Beschwerde abgelehntRussischer Oligarch blitzt in der Schweiz ab

Es geht um Milliarden, um Geldwäscherei und krumme Geschäfte – jetzt hat das Bundesstrafgericht im Streit zwischen Oleg Deripaska und Vladimir Potanin ein Machtwort gesprochen.

von
Sabina Sturzenegger
Oleg Deripaska (links) hat den Rechtsstreit in der Schweiz gegen seinen Kontrahenten Vladimir Potanin verloren.

Oleg Deripaska (links) hat den Rechtsstreit in der Schweiz gegen seinen Kontrahenten Vladimir Potanin verloren.

Der Machtkampf um den russischen Nickelproduzenten Norilsk Nickel auf dem Schweizer Parkett geht vielleicht in die letzte Runde: Das Bundesstrafgericht in Bellinzona hat eine Beschwerde des russischen Oligarchen Oleg Deripaska und dessen Firma UC Rusal gegen einen Entscheid der Bundesanwaltschaft (BA) abgelehnt. Deripaska wollte seinen Kontrahenten Vladimir Potanin wegen Geldwäscherei verklagen.

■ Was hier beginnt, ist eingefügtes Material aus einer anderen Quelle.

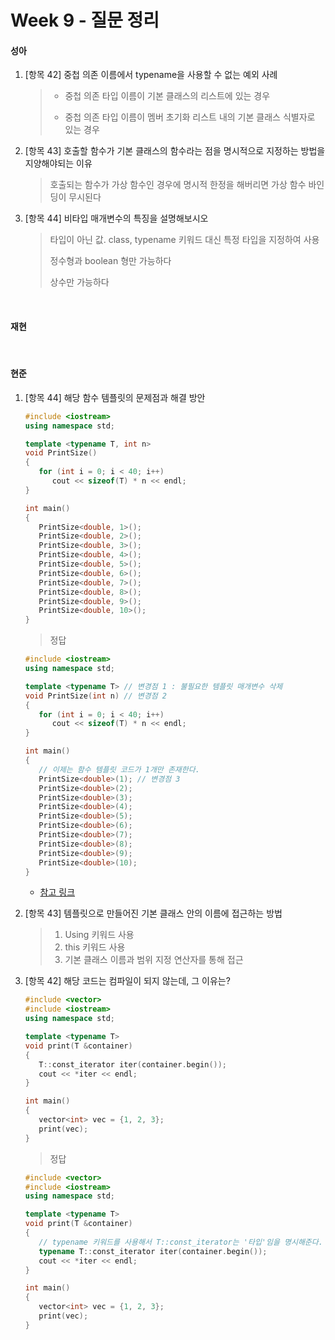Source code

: # Week 9 - 질문 정리

#### 성아

1. [항목 42] 중첩 의존 이름에서 typename을 사용할 수 없는 예외 사례

   > - 중첩 의존 타입 이름이 기본 클래스의 리스트에 있는 경우
   >
   > - 중첩 의존 타입 이름이 멤버 초기화 리스트 내의 기본 클래스 식별자로 있는 경우
   
2. [항목 43] 호출할 함수가 기본 클래스의 함수라는 점을 명시적으로 지정하는 방법을 지양해야되는 이유 

   > 호출되는 함수가 가상 함수인 경우에 명시적 한정을 해버리면 가상 함수 바인딩이 무시된다
   
3. [항목 44] 비타입 매개변수의 특징을 설명해보시오

   > 타입이 아닌 값. class, typename 키워드 대신 특정 타입을 지정하여 사용
   >
   > 정수형과 boolean 형만 가능하다
   >
   > 상수만 가능하다


<br>

#### 재현


<br>

#### 현준

1. [항목 44] 해당 함수 템플릿의 문제점과 해결 방안

   ```cpp
   #include <iostream>
   using namespace std;

   template <typename T, int n>
   void PrintSize()
   {
      for (int i = 0; i < 40; i++)
         cout << sizeof(T) * n << endl;
   }

   int main()
   {
      PrintSize<double, 1>();
      PrintSize<double, 2>();
      PrintSize<double, 3>();
      PrintSize<double, 4>();
      PrintSize<double, 5>();
      PrintSize<double, 6>();
      PrintSize<double, 7>();
      PrintSize<double, 8>();
      PrintSize<double, 9>();
      PrintSize<double, 10>();
   }
   ```

   > 정답
   ```cpp
   #include <iostream>
   using namespace std;

   template <typename T> // 변경점 1 : 불필요한 템플릿 매개변수 삭제
   void PrintSize(int n) // 변경점 2
   {
      for (int i = 0; i < 40; i++)
         cout << sizeof(T) * n << endl;
   }

   int main()
   {
      // 이제는 함수 템플릿 코드가 1개만 존재한다.
      PrintSize<double>(1); // 변경점 3
      PrintSize<double>(2);
      PrintSize<double>(3);
      PrintSize<double>(4);
      PrintSize<double>(5);
      PrintSize<double>(6);
      PrintSize<double>(7);
      PrintSize<double>(8);
      PrintSize<double>(9);
      PrintSize<double>(10);
   }
   ```
   - [참고 링크](https://www.ikpil.com/556)

2. [항목 43] 템플릿으로 만들어진 기본 클래스 안의 이름에 접근하는 방법

   > 1. Using 키워드 사용
   > 2. this 키워드 사용
   > 3. 기본 클래스 이름과 범위 지정 연산자를 통해 접근

3. [항목 42] 해당 코드는 컴파일이 되지 않는데, 그 이유는?

   ```cpp
   #include <vector>
   #include <iostream>
   using namespace std;

   template <typename T>
   void print(T &container)
   {
      T::const_iterator iter(container.begin());
      cout << *iter << endl;
   }

   int main()
   {
      vector<int> vec = {1, 2, 3};
      print(vec);
   }
   ```

   > 정답
   ```cpp
   #include <vector>
   #include <iostream>
   using namespace std;

   template <typename T>
   void print(T &container)
   {
      // typename 키워드를 사용해서 T::const_iterator는 '타입'임을 명시해준다.
      typename T::const_iterator iter(container.begin());
      cout << *iter << endl;
   }

   int main()
   {
      vector<int> vec = {1, 2, 3};
      print(vec);
   }
   ```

Potanin soll als Minderheitsaktionär von Norilsk Nickel einen fingierten Aktienverkauf und den späteren Rückkauf der Aktien mit einem Gewinn von über einer Milliarde Dollar eingefädelt haben. Das alles soll über die St. Galler Bank Hyposwiss abgewickelt worden sein.

Vorwürfe nicht haltbar

Doch dazu kommt es jetzt nicht. Nachdem die BA die Strafanzeige von Deripaska bereits abgelehnt hatte, ist er nun auch mit seiner Beschwerde gegen diesen Entscheid abgeblitzt. «Das Bundesstrafgericht hat nun definitiv klargemacht, dass die Gelwäschereivorwürfe gegen Interros nicht haltbar sind», sagt Hans Klaus, der Vladimir Potanin in der Schweiz vertritt, auf Anfrage von 20 Minuten Online.

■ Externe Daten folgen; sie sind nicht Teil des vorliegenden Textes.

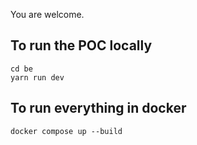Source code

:You are welcome.

## To run the POC locally

```
cd be
yarn run dev
```

## To run everything in docker

```
docker compose up --build
```
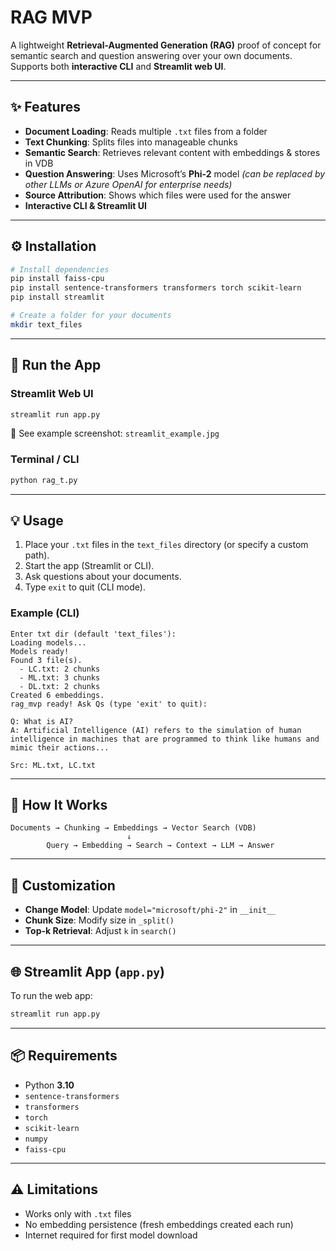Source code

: # RAG MVP

A lightweight **Retrieval-Augmented Generation (RAG)** proof of concept for semantic search and question answering over your own documents.  
Supports both **interactive CLI** and **Streamlit web UI**.

---

## ✨ Features
- **Document Loading**: Reads multiple `.txt` files from a folder  
- **Text Chunking**: Splits files into manageable chunks  
- **Semantic Search**: Retrieves relevant content with embeddings & stores in VDB  
- **Question Answering**: Uses Microsoft’s **Phi-2** model *(can be replaced by other LLMs or Azure OpenAI for enterprise needs)*  
- **Source Attribution**: Shows which files were used for the answer  
- **Interactive CLI & Streamlit UI**

---

## ⚙️ Installation

```bash
# Install dependencies
pip install faiss-cpu
pip install sentence-transformers transformers torch scikit-learn
pip install streamlit

# Create a folder for your documents
mkdir text_files
```

---

## 🚀 Run the App

### Streamlit Web UI
```bash
streamlit run app.py
```
📸 See example screenshot: `streamlit_example.jpg`

### Terminal / CLI
```bash
python rag_t.py
```

---

## 💡 Usage

1. Place your `.txt` files in the `text_files` directory (or specify a custom path).  
2. Start the app (Streamlit or CLI).  
3. Ask questions about your documents.  
4. Type `exit` to quit (CLI mode).

### Example (CLI)
```
Enter txt dir (default 'text_files'): 
Loading models...
Models ready!
Found 3 file(s).
  - LC.txt: 2 chunks
  - ML.txt: 3 chunks
  - DL.txt: 2 chunks
Created 6 embeddings.
rag_mvp ready! Ask Qs (type 'exit' to quit):

Q: What is AI?
A: Artificial Intelligence (AI) refers to the simulation of human intelligence in machines that are programmed to think like humans and mimic their actions...

Src: ML.txt, LC.txt
```

---

## 🔎 How It Works

```
Documents → Chunking → Embeddings → Vector Search (VDB)
                          ↓
        Query → Embedding → Search → Context → LLM → Answer
```

---

## 🔧 Customization

- **Change Model**: Update `model="microsoft/phi-2"` in `__init__`  
- **Chunk Size**: Modify size in `_split()`  
- **Top-k Retrieval**: Adjust `k` in `search()`  

---

## 🌐 Streamlit App (`app.py`)

To run the web app:
```bash
streamlit run app.py
```

---

## 📦 Requirements
- Python **3.10**  
- `sentence-transformers`  
- `transformers`  
- `torch`  
- `scikit-learn`  
- `numpy`  
- `faiss-cpu`

---

## ⚠️ Limitations
- Works only with `.txt` files  
- No embedding persistence (fresh embeddings created each run)  
- Internet required for first model download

Deripaska, der seine Karriere an der Moskauer Rohstoffbörse begann, steckt nach Ansicht seiner Gegner mit seinem Aluminium-Imperium und seinen zahlreichen Beteiligungen in Geldnöten. Jetzt versuche er systematisch, seine Kontrahenten vor Gericht zu zerren, erklärt Klaus. «Er agiert nach einem Muster. Weltweit sind es 30 bis 40 Rechtsfälle, die er angestrengt hat.»

Dennoch zählt Oleg Deripaska nach wie vor zu den reichsten Menschen Russlands. Er besitzt Anteile an General Motors, dem österreichischen Bauunternehmen Strabag, das auch in der Schweiz tätig ist, sowie Luxus-Hotels am Arlberg. Seine Geldquellen sind noch lange nicht versiegt - ob sein Rachefeldzug gegen Vladimir Potanin in der Schweiz mit dem jüngsten Entscheid somit beendet ist, ist alles andere als sicher.